━━━━━ Task input

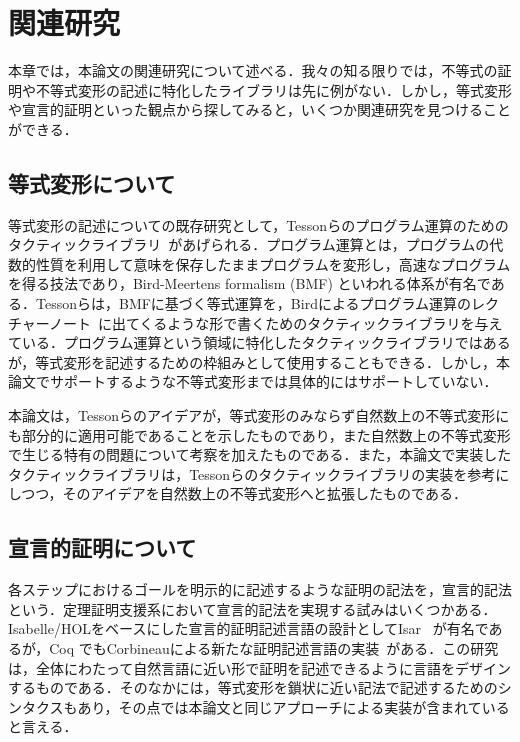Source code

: \documentclass[submit]{ipsj}
\begin{document}
\section{関連研究}

本章では，本論文の関連研究について述べる．我々の知る限りでは，不等式の証明や不等式変形の記述に特化したライブラリは先に例がない．しかし，等式変形や宣言的証明といった観点から探してみると，いくつか関連研究を見つけることができる．

\subsection{等式変形について}

等式変形の記述についての既存研究として，Tessonらのプログラム運算のためのタクティックライブラリ~\cite{10.1007/978-3-642-17796-5_10}があげられる．プログラム運算とは，プログラムの代数的性質を利用して意味を保存したままプログラムを変形し，高速なプログラムを得る技法であり，Bird-Meertens formalism (BMF) といわれる体系が有名である．Tessonらは，BMFに基づく等式運算を，Birdによるプログラム運算のレクチャーノート~\cite{Bird:1987:ITL:42675.42676}に出てくるような形で書くためのタクティックライブラリを与えている．プログラム運算という領域に特化したタクティックライブラリではあるが，等式変形を記述するための枠組みとして使用することもできる．しかし，本論文でサポートするような不等式変形までは具体的にはサポートしていない．

本論文は，Tessonらのアイデアが，等式変形のみならず自然数上の不等式変形にも部分的に適用可能であることを示したものであり，また自然数上の不等式変形で生じる特有の問題について考察を加えたものである．また，本論文で実装したタクティックライブラリは，Tessonらのタクティックライブラリの実装を参考にしつつ，そのアイデアを自然数上の不等式変形へと拡張したものである．

\subsection{宣言的証明について}

各ステップにおけるゴールを明示的に記述するような証明の記法を，宣言的記法という．定理証明支援系において宣言的記法を実現する試みはいくつかある．Isabelle/HOLをベースにした宣言的証明記述言語の設計としてIsar~\cite{Bauer:2001:CRR:646528.695193} が有名であるが，Coq でもCorbineauによる新たな証明記述言語の実装~\cite{10.1007/978-3-540-68103-8_5}がある．この研究は，全体にわたって自然言語に近い形で証明を記述できるように言語をデザインするものである．そのなかには，等式変形を鎖状に近い記法で記述するためのシンタクスもあり，その点では本論文と同じアプローチによる実装が含まれていると言える．
\end{document}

━━━━━━━━━━

Work order -> All lines of the entries above where "subsection" turns up should be reported.

Answer area ->
\subsection{等式変形について}
\subsection{宣言的証明について}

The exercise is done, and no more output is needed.